PROSITE documentation PDOC50191

CRAL-TRIO lipid binding domain profile




Description

The CRAL-TRIO domain is a structurally conserved element of about 170 amino acids, which constitute a hydrophobic lipid binding pocket. The CRAL-TRIO domain is found in GTPase-activating proteins (GAPs), guanine nucleotide exchange factors (GEFs) and a family of hydrophobic ligand binding proteins, including the yeast SEC14 protein and mammalian retinaldehyde- and α-tocopherol-binding proteins. The CRAL-TRIO domain may either constitute all of the protein or only part of it [1,2,3,4,5].

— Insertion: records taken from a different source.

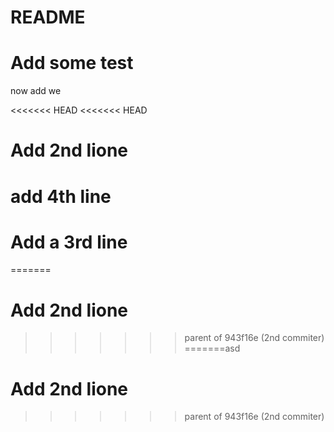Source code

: # README

# Add some test
 now add 
we

<<<<<<< HEAD
<<<<<<< HEAD
# Add 2nd lione

# add 4th line

# Add a 3rd line 
=======
# Add 2nd lione
>>>>>>> parent of 943f16e (2nd commiter)
=======asd
# Add 2nd lione
>>>>>>> parent of 943f16e (2nd commiter)
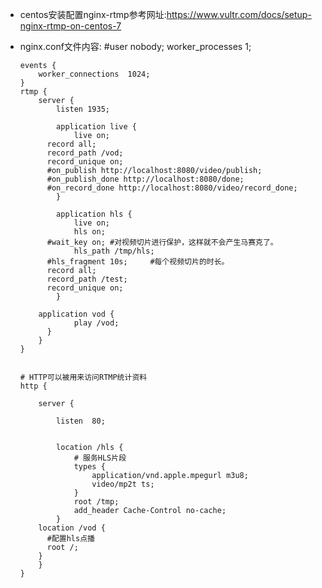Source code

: - centos安装配置nginx-rtmp参考网址:https://www.vultr.com/docs/setup-nginx-rtmp-on-centos-7
- nginx.conf文件内容:
      #user  nobody;
      worker_processes  1;


      events {
          worker_connections  1024;
      }
      rtmp {  
          server {  
              listen 1935;  
          
              application live {  
                  live on;  
            record all;
            record_path /vod;
            record_unique on;
            #on_publish http://localhost:8080/video/publish;
            #on_publish_done http://localhost:8080/done;
            #on_record_done http://localhost:8080/video/record_done;
              }
          
              application hls {  
                  live on;  
                  hls on;  
            #wait_key on; #对视频切片进行保护，这样就不会产生马赛克了。
                  hls_path /tmp/hls;  
            #hls_fragment 10s;     #每个视频切片的时长。
            record all;
            record_path /test;
            record_unique on;
              } 
          
          application vod {
                  play /vod;
            }
          }  
      } 


      # HTTP可以被用来访问RTMP统计资料
      http {

          server {

              listen  80;


              location /hls {
                  # 服务HLS片段
                  types {
                      application/vnd.apple.mpegurl m3u8;
                      video/mp2t ts;
                  }
                  root /tmp;   
                  add_header Cache-Control no-cache;
              }
          location /vod {
            #配置hls点播
            root /;
          }
          }
      }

The resolution of the crystal structure of SEC14 has revealed the structure of the CRAL-TRIO lipid binding domain (see <PDB:1AUA>). The CRAL-TRIO lipid binding domain is an α/β domain, which forms a large hydrophobic pocket. The pocket floor is constituted by six β-strands and the sides of the cavity are formed by α-helices [3].

Some proteins known to contain a CRAL-TRIO domain are listed below:

  • Yeast phosphatidylinositol-transfer protein (SEC14). It is required for transport of secretory proteins from the golgi complex in vivo and it catalyzes the transfer of phosphatidylinositol and phosphatidylcholine between membranes in vitro.
  • Animal retinal-binding protein.
  • Animal neurofibromin (protein NF-1). In human, defects in NF-1 are the cause of type 1 neurofibromatosis (NF-1), one of the most frequent autosomal dominant diseases.
  • Mammalian BCL2/adenovirus E1B 19 kDa protein-interacting protein 2 (NIP2). NIP2 is an apoptosis regulator.
  • Mammalian guanine nucleotide exchange factor DBS (DBL's big sister).
  • Mammalian cellular retinol retinaldehyde-binding protein (CRALBP). It carries 11-cis-retinol and 11-cis-retinaldehyde as endogenous ligands and may be a functional component of the visual cycle.
  • Mammalian α-tocopherol transfer protein (α-TTP). It binds α- tocopherol and enhances its transfer between separate membranes.
  • Mammalian α-tocopherol-associated protein (TAP).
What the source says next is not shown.